La otra cara de la fortaleza
Para Claudia,
Por recordarme que sanar también es ser fuerte.
Daniella Giacomán
He vivido gran parte de mi vida con la idea de que ser fuerte significa no mostrar debilidad, no llorar, no detenerme. Me exigí tanto que aprendí a ignorar el cansancio, a callar el dolor, a esconder lo que realmente sentía. Ser dura conmigo misma se volvió un refugio y, a la vez, una barrera.
Recuerdo cuando tuve la segunda y última cirugía de la sonrisa. Era un momento que requería tiempo para sanar, para detenerme y cuidar de mí misma. Pero a los siete meses, ya estaba en otra ciudad, con otro trabajo, rodeada de nuevas personas y retos. Fue un cambio brusco, casi un salto al vacío que no me dio tiempo de respirar. Pasé dos años tratando de adaptarme, luchando con las heridas visibles y las invisibles, sin permitirme mostrar lo que realmente sentía.
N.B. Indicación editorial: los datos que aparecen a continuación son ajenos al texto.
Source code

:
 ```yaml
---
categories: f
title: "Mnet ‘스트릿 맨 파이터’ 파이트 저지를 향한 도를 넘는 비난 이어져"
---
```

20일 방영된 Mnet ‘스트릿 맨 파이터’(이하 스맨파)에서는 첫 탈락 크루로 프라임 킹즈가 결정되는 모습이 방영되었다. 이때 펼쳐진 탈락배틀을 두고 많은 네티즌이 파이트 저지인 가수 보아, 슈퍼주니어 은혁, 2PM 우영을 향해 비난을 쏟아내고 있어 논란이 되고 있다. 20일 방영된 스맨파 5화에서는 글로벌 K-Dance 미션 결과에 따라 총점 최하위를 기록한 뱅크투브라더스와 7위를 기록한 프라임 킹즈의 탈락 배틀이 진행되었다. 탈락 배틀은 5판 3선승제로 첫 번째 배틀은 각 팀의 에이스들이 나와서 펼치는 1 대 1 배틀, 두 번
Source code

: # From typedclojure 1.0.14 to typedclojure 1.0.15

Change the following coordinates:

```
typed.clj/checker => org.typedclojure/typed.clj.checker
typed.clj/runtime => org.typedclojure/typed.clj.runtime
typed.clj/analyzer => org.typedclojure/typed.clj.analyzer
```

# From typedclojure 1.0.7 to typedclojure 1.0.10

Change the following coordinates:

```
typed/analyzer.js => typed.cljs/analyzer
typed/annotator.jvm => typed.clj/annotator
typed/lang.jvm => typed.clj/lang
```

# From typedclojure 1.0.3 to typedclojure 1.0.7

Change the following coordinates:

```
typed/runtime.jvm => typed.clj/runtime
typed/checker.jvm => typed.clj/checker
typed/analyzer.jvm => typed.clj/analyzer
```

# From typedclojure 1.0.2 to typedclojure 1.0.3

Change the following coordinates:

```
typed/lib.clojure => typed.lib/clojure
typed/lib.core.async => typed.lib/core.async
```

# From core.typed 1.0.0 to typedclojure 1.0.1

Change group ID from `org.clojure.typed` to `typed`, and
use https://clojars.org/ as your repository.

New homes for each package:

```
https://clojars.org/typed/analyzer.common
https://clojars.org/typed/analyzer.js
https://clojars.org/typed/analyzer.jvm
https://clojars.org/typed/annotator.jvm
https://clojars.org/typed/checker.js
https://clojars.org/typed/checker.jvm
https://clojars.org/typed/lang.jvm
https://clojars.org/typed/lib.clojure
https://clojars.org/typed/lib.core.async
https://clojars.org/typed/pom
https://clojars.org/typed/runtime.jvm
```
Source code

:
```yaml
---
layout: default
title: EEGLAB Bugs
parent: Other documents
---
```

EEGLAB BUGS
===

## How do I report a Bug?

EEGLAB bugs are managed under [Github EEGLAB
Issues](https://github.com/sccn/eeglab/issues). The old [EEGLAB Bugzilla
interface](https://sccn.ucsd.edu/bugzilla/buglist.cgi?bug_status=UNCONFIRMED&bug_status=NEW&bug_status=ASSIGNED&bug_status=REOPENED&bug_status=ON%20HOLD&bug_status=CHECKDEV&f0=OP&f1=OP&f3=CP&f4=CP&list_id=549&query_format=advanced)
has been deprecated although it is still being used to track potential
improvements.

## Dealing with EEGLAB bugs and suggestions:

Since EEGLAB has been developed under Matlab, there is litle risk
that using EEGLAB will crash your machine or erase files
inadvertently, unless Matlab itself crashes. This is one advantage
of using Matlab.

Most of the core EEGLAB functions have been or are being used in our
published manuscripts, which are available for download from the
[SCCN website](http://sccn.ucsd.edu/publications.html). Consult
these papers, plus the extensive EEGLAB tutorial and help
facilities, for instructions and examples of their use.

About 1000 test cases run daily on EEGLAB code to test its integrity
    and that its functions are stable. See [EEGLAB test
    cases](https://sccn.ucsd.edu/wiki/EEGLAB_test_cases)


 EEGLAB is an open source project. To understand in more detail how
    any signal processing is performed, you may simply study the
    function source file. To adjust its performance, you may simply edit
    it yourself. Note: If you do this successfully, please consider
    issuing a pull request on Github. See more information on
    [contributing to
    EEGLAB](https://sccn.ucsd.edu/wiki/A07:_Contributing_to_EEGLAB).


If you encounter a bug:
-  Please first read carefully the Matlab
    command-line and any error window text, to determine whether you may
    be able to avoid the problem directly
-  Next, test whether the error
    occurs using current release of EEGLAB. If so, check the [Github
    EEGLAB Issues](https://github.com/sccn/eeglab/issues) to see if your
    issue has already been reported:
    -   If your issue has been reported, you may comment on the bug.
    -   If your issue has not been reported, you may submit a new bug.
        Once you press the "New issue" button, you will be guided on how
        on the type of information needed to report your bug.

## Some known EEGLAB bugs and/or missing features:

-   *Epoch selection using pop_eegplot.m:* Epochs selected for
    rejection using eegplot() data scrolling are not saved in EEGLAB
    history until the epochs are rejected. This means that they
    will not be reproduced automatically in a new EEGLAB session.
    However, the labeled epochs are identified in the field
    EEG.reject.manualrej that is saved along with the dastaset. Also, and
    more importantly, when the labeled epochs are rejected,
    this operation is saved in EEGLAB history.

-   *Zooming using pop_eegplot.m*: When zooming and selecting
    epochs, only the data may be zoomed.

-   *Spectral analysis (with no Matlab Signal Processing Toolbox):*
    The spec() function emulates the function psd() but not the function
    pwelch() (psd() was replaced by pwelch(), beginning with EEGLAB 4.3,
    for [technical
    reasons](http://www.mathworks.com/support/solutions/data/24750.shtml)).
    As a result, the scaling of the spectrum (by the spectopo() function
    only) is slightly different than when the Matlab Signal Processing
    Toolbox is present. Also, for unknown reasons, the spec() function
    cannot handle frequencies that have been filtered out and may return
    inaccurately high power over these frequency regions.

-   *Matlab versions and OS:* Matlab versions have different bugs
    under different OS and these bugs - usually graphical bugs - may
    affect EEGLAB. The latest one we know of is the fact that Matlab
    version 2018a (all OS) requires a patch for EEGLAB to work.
No fue hasta mucho después, once años, que empecé a entender lo dura que he sido conmigo misma. Aquellos años fueron una prueba constante de resistencia, donde mi cuerpo y mi mente se vieron obligados a seguir adelante sin descanso. La exigencia que me imponía no era solo profesional o social, era un mandato interno, casi como una voz que no permitía rendirse ni pedir ayuda.
Con el tiempo, esa voz empezó a callarse y me di espacio para escuchar lo que había estado reprimiendo: miedo, cansancio, tristeza y la necesidad de ser cuidada. Me di cuenta de que esa dureza había sido una forma de protegerme, pero también un freno que me impedía crecer y sanar plenamente.
Hoy comprendo que la fortaleza verdadera no está en negar la vulnerabilidad, sino en aceptarla. Permitirnos sentir, llorar, caer y levantarnos es parte del camino hacia una vida más plena y auténtica. Por eso, ahora me abrazo con ternura, reconociendo cada paso que di y cada cicatriz que llevo conmigo.